TASK GOAL: Say how many lines of the listing below include the string "approx" and add nothing else.

SOURCE MATERIAL:
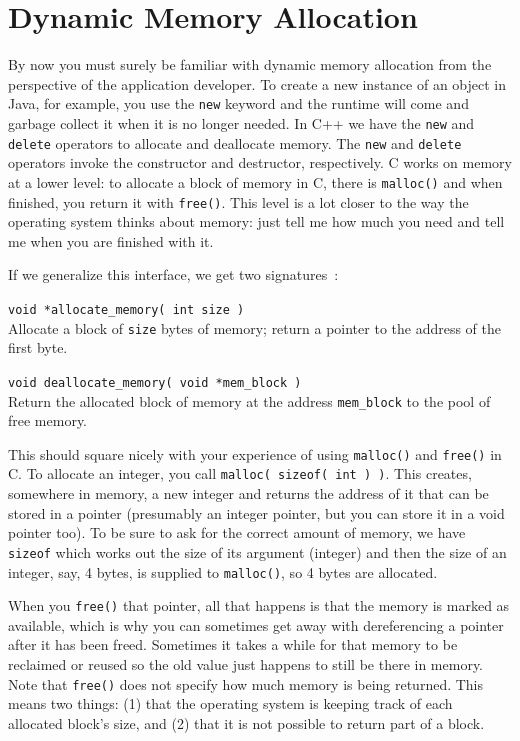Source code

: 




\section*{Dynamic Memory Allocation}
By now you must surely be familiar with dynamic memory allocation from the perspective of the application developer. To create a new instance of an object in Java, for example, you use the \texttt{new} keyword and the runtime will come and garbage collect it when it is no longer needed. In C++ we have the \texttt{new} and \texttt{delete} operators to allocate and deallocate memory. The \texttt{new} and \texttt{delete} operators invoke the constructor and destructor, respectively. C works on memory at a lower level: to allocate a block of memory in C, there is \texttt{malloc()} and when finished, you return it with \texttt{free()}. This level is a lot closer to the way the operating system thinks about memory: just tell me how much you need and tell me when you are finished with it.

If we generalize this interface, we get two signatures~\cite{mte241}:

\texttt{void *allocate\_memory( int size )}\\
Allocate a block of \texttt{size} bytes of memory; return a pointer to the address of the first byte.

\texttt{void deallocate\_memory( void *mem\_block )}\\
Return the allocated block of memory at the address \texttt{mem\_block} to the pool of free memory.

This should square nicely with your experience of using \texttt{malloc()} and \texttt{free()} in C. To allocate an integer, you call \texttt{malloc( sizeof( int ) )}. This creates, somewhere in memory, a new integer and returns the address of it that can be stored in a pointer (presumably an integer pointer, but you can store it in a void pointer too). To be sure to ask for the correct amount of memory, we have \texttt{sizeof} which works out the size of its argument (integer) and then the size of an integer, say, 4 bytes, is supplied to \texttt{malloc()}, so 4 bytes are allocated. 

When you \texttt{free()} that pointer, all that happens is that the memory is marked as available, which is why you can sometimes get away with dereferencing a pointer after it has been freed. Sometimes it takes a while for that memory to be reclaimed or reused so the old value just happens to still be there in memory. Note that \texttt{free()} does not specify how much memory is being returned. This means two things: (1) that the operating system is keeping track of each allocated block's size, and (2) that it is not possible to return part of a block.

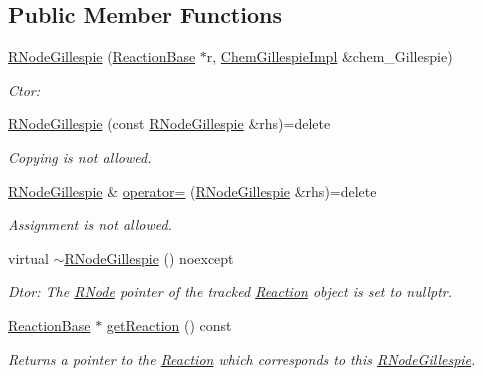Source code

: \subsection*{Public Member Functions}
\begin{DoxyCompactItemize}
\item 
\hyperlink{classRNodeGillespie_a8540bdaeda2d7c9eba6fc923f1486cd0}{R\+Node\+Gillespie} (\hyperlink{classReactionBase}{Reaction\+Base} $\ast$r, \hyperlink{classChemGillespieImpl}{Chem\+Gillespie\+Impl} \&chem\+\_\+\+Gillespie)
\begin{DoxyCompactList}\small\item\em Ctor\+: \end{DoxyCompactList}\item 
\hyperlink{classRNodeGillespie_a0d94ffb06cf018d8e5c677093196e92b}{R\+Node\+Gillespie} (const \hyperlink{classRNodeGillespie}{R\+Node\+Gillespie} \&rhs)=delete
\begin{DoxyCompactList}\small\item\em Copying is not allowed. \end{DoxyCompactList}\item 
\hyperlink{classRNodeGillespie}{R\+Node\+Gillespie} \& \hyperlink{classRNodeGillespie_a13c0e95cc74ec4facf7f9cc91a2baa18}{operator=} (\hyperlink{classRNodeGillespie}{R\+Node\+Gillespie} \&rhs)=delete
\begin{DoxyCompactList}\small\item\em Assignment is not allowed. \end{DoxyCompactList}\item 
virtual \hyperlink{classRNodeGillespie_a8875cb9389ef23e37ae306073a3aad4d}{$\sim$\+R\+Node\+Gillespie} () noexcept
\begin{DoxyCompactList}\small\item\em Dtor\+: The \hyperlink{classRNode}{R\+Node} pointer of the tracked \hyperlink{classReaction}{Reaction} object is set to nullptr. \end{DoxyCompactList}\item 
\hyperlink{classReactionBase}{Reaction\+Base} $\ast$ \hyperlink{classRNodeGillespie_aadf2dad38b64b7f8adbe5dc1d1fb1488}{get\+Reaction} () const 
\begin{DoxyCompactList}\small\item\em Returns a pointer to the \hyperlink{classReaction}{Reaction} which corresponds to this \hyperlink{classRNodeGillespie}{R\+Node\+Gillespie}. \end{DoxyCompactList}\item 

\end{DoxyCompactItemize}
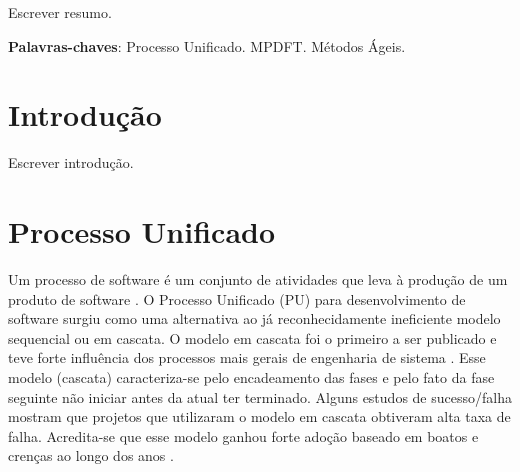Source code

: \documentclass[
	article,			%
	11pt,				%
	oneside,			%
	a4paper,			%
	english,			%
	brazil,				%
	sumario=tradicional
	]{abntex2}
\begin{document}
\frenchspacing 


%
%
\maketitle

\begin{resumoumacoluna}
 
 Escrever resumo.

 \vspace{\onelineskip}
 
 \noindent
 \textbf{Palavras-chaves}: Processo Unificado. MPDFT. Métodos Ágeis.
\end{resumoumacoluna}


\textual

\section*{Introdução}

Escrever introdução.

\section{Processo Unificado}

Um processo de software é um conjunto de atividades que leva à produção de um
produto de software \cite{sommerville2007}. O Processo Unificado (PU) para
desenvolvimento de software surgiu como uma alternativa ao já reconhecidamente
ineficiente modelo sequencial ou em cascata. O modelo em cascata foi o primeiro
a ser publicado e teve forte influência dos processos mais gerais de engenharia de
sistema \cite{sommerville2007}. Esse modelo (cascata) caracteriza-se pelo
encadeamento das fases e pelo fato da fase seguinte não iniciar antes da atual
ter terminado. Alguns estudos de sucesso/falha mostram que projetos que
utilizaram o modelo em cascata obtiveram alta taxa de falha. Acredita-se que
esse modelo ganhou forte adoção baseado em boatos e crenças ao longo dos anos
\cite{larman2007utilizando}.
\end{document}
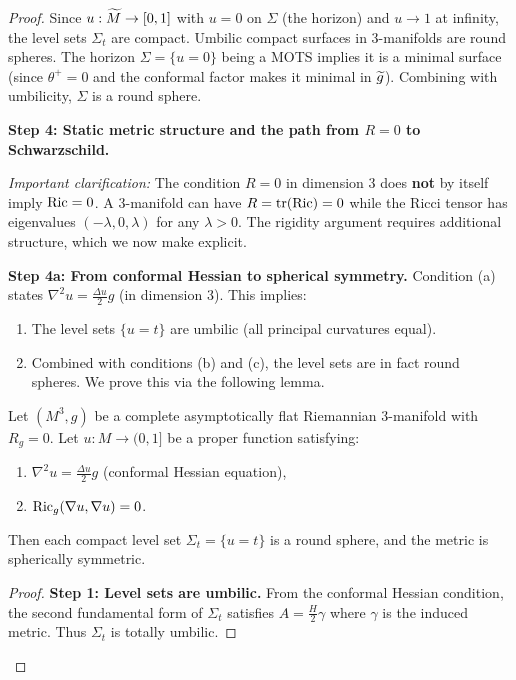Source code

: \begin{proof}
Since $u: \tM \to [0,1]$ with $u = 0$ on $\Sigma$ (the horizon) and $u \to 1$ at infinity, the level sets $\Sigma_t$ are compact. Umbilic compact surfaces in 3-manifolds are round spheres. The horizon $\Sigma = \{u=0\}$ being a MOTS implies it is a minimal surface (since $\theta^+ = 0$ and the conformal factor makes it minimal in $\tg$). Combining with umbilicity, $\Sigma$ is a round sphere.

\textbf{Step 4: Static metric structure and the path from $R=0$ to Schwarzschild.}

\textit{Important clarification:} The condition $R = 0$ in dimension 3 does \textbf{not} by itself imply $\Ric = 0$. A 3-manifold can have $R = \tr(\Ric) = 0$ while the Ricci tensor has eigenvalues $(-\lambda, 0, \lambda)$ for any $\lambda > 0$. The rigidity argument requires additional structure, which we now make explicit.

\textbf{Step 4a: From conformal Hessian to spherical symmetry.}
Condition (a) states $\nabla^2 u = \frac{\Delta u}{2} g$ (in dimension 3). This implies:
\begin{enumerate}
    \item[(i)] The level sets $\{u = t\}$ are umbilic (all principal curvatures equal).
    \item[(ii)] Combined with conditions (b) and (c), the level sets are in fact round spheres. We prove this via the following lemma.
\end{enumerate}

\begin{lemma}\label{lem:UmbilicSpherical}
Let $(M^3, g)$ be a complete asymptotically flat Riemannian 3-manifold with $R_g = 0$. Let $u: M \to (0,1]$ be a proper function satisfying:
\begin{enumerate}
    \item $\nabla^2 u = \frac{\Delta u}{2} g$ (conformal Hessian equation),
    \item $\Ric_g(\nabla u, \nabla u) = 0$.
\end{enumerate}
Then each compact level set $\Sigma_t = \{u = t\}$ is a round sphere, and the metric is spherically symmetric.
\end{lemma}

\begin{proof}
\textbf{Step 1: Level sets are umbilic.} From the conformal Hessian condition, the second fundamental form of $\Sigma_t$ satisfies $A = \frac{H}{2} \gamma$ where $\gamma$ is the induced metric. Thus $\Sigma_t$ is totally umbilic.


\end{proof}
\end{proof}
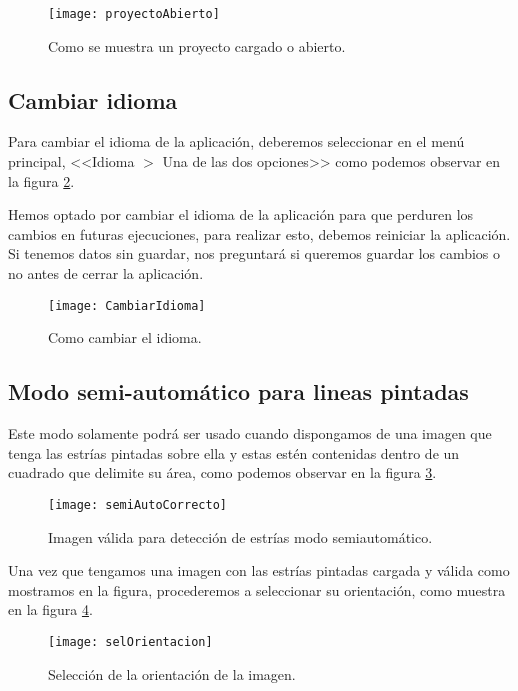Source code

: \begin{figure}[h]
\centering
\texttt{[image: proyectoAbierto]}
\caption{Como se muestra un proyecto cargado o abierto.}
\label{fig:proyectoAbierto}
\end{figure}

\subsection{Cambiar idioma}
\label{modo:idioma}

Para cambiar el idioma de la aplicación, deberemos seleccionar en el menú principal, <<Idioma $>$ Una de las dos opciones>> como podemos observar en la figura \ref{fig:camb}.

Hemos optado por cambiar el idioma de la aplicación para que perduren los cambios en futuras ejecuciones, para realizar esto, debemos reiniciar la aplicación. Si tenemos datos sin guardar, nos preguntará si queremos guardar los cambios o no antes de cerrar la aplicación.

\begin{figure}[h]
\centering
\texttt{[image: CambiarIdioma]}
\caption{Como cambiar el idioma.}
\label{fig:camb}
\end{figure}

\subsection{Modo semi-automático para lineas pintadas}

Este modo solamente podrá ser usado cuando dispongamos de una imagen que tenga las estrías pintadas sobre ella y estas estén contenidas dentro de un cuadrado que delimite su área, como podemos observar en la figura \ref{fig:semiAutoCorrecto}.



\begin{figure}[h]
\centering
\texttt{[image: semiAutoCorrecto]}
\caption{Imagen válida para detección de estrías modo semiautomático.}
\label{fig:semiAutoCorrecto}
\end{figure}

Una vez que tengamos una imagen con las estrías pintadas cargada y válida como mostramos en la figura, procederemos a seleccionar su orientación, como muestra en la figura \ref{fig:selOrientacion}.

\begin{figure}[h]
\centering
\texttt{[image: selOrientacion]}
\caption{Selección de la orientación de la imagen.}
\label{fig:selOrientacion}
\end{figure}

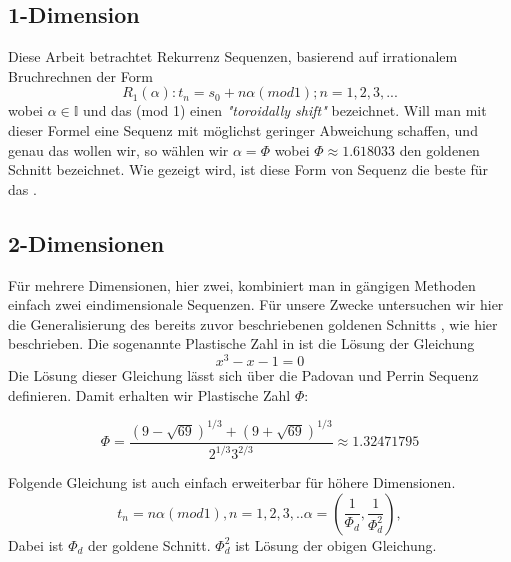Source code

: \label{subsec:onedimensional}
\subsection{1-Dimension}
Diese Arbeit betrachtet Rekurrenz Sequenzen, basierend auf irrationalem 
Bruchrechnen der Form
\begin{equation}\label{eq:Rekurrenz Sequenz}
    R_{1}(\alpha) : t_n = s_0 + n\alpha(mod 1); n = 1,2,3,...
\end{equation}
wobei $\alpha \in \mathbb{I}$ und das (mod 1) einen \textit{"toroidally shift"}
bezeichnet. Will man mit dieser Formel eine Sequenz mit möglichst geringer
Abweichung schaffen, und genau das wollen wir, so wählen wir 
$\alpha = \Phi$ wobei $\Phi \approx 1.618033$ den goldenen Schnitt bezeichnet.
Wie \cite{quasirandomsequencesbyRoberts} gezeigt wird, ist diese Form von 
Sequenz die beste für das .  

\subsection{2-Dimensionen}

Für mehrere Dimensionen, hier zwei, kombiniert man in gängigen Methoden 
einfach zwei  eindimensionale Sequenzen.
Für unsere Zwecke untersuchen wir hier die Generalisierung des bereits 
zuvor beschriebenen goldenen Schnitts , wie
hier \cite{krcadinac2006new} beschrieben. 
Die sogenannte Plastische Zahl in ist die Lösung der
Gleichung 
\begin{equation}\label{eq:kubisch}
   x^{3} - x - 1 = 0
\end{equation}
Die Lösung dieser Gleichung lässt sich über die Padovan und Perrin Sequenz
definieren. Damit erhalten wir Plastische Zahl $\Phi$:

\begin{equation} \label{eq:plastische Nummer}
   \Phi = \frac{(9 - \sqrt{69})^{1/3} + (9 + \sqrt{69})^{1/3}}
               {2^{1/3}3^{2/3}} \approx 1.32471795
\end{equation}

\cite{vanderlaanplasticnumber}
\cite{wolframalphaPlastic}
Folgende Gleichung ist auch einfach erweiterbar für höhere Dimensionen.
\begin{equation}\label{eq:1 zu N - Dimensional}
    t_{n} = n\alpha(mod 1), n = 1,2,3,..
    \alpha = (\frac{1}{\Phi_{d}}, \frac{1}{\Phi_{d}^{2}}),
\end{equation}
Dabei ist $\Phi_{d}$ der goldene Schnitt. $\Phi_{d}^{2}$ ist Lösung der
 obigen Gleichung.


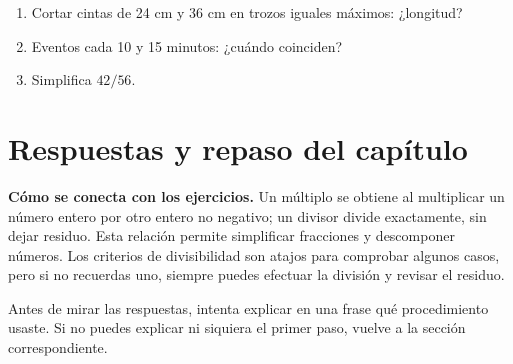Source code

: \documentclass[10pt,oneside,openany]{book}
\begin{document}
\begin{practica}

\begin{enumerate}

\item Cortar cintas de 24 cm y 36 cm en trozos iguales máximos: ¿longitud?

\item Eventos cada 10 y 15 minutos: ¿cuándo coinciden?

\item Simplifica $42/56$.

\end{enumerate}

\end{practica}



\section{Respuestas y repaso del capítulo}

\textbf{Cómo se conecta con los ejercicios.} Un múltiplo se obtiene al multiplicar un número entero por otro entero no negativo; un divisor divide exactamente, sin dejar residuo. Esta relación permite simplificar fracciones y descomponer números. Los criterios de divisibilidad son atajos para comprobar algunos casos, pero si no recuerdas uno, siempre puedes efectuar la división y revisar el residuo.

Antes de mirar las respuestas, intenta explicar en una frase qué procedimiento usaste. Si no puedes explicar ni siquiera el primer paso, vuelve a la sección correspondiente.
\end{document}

TASK ANSWER: 2